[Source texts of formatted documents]
::::::::
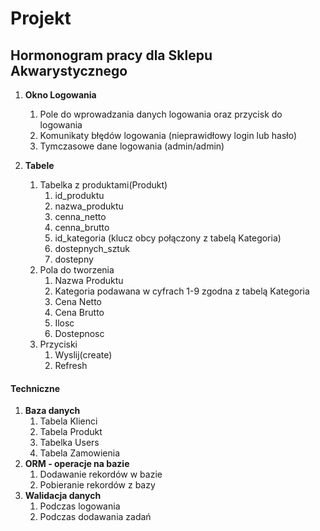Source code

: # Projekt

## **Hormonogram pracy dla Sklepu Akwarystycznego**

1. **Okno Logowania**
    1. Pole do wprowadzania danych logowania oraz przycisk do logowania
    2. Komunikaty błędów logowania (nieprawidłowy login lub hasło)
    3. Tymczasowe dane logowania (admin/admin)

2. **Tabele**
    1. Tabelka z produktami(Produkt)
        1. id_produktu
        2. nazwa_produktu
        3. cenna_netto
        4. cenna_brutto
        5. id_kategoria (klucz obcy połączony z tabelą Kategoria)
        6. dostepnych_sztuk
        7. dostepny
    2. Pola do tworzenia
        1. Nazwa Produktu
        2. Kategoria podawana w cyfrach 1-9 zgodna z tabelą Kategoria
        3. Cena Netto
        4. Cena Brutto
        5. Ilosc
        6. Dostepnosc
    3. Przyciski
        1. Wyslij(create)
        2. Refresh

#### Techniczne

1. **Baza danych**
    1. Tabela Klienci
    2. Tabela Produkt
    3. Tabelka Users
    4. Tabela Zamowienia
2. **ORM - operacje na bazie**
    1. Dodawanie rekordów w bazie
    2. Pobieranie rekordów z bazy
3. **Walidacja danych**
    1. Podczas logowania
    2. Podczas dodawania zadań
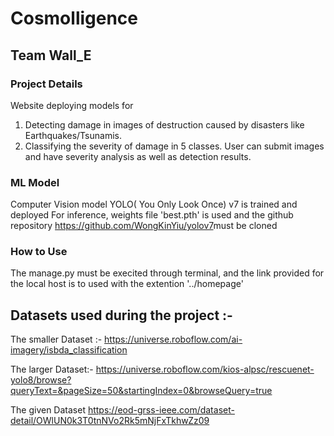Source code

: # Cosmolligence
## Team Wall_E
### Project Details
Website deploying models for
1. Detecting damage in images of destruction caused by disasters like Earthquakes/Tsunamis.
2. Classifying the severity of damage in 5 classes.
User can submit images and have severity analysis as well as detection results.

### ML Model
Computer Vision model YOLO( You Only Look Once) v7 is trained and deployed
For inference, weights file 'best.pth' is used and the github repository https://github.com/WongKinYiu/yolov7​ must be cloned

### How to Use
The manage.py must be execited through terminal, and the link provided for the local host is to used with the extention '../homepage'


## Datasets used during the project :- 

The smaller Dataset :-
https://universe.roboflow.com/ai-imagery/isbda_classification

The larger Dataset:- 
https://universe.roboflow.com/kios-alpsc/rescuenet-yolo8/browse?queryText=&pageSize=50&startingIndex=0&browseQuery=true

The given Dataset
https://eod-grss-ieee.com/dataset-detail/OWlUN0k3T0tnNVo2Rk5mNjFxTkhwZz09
::::::::
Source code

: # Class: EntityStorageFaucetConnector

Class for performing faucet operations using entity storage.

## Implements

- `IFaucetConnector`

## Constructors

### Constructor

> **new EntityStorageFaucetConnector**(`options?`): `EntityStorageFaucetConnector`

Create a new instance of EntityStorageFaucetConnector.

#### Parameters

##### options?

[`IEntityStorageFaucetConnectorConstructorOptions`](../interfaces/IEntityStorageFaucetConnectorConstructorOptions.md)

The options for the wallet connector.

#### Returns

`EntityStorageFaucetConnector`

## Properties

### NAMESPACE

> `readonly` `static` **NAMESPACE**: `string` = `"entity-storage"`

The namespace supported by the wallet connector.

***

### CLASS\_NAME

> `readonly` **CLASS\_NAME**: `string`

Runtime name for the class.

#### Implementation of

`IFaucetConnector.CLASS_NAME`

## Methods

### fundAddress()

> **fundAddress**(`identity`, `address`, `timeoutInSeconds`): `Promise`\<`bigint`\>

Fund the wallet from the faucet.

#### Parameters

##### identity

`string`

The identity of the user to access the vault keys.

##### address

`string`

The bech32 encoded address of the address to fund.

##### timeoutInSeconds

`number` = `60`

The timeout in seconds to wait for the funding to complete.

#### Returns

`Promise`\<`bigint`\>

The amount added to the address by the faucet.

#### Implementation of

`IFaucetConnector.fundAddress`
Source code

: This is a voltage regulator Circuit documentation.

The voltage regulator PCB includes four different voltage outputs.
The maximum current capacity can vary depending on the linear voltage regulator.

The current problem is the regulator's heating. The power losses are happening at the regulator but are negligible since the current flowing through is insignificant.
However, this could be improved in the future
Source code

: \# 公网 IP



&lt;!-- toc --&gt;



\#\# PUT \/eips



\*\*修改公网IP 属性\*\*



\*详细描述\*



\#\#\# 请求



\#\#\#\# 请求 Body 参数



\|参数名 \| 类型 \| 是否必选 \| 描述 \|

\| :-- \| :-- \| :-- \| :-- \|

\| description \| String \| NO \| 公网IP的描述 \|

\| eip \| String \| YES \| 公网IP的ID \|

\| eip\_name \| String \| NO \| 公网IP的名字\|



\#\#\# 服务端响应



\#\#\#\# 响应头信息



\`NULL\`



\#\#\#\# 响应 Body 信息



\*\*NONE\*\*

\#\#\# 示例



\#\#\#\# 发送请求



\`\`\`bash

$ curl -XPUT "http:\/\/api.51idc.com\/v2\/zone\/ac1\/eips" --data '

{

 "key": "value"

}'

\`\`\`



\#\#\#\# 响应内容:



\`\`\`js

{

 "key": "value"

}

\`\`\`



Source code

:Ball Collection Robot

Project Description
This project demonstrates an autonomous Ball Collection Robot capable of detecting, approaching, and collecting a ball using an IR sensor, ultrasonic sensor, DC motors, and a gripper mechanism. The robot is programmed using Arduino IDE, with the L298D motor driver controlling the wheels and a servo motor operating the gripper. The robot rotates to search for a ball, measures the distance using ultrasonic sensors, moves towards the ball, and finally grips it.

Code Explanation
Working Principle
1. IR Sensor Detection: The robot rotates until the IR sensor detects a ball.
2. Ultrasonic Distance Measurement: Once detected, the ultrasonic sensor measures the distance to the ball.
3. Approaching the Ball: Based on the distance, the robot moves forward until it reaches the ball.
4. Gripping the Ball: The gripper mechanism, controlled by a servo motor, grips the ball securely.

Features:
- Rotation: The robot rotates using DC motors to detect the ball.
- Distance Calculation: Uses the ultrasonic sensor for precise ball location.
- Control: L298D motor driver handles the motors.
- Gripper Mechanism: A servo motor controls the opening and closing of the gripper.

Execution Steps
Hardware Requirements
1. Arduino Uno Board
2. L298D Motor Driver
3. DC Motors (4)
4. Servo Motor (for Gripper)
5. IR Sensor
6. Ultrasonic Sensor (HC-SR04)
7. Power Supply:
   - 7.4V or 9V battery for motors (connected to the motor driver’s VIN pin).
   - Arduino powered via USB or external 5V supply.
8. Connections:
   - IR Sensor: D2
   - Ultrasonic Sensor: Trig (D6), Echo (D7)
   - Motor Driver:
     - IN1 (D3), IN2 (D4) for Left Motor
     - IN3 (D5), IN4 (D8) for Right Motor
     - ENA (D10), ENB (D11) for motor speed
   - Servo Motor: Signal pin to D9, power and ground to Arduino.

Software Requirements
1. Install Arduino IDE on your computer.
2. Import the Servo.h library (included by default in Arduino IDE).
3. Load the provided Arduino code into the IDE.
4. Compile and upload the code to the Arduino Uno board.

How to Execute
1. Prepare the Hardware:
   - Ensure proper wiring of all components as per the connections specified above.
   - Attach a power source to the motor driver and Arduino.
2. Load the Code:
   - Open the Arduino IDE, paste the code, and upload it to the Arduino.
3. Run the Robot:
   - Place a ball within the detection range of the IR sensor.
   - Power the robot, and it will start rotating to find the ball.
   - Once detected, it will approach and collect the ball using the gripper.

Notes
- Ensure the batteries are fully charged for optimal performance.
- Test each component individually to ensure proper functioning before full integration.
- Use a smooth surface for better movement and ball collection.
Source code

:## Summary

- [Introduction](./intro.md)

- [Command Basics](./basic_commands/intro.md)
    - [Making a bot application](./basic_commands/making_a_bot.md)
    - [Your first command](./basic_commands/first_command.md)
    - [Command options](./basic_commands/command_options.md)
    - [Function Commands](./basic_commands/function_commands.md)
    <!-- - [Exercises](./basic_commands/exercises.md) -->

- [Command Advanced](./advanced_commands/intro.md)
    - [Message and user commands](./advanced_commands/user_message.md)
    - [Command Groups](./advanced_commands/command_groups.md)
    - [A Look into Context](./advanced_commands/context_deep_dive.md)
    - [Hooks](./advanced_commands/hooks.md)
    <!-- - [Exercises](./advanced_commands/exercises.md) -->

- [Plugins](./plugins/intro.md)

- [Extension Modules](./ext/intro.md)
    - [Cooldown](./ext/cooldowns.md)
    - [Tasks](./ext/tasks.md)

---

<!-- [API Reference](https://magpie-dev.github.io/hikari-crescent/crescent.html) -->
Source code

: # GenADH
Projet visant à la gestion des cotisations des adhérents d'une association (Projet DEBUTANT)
::::::::
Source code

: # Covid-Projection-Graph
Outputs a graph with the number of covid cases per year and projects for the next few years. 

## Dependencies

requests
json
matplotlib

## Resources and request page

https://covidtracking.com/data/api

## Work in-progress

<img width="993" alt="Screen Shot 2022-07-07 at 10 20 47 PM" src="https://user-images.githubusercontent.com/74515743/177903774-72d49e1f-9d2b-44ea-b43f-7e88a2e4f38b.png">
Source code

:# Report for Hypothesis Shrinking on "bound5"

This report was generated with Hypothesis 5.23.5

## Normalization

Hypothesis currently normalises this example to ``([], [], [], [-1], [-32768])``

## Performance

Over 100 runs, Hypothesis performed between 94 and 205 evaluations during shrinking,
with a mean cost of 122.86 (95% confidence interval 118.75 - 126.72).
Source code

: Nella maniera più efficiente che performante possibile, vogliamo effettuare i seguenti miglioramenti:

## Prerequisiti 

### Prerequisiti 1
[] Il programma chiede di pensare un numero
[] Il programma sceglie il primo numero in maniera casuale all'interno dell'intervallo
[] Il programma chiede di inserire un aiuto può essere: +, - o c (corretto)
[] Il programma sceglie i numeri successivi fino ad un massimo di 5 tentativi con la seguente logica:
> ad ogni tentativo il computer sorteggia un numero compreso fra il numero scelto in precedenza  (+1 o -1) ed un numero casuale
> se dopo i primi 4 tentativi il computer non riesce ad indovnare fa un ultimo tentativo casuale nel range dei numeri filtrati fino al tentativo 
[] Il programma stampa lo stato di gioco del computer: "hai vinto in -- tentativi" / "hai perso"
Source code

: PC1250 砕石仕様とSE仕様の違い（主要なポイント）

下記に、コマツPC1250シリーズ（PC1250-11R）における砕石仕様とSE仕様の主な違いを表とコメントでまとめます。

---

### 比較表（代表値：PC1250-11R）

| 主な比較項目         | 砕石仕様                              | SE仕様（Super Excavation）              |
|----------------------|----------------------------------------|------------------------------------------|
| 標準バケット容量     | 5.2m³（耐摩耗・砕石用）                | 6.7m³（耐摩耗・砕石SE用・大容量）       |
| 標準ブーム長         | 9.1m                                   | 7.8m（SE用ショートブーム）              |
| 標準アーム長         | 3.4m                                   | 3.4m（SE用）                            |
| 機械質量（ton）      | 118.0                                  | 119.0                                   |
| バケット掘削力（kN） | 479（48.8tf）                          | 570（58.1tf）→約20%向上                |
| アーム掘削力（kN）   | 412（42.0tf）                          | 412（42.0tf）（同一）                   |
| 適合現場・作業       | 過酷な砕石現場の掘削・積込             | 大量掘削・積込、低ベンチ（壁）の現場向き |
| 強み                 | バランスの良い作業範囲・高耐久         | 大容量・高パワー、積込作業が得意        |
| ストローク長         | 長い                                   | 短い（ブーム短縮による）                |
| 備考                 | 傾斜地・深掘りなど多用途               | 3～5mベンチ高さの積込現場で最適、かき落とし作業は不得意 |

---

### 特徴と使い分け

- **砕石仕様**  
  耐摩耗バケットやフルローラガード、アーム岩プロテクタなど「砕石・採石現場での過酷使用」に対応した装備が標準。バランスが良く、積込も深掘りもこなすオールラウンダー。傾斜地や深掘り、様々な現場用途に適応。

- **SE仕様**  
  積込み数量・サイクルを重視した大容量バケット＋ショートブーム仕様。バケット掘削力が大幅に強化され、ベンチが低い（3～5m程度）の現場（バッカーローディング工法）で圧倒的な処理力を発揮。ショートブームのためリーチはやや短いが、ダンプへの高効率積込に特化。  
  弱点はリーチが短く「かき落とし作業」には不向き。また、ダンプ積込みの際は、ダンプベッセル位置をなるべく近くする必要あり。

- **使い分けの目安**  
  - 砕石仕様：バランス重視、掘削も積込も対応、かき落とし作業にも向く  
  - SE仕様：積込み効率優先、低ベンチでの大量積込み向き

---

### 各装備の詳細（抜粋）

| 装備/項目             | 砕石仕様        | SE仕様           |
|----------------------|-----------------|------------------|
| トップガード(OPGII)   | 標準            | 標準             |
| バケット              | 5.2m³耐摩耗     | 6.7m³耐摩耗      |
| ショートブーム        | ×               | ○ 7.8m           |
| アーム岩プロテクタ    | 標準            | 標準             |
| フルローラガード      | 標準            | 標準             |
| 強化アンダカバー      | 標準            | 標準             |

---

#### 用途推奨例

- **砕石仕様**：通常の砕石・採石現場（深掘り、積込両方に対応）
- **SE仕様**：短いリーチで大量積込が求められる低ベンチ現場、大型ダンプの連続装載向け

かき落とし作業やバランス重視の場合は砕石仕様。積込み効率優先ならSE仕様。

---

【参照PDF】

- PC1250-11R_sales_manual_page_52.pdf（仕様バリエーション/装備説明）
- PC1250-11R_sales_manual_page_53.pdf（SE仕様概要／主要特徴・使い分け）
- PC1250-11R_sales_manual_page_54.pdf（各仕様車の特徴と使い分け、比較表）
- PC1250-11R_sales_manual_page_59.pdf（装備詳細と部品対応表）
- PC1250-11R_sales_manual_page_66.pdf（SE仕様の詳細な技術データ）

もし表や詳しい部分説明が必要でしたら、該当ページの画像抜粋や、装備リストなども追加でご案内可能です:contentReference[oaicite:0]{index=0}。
::::::::
Task:
Which lines in the records above include the word "identity"? Copy them out.

Result of the exercise:
> **fundAddress**(`identity`, `address`, `timeoutInSeconds`): `Promise`\<`bigint`\>
##### identity
The identity of the user to access the vault keys.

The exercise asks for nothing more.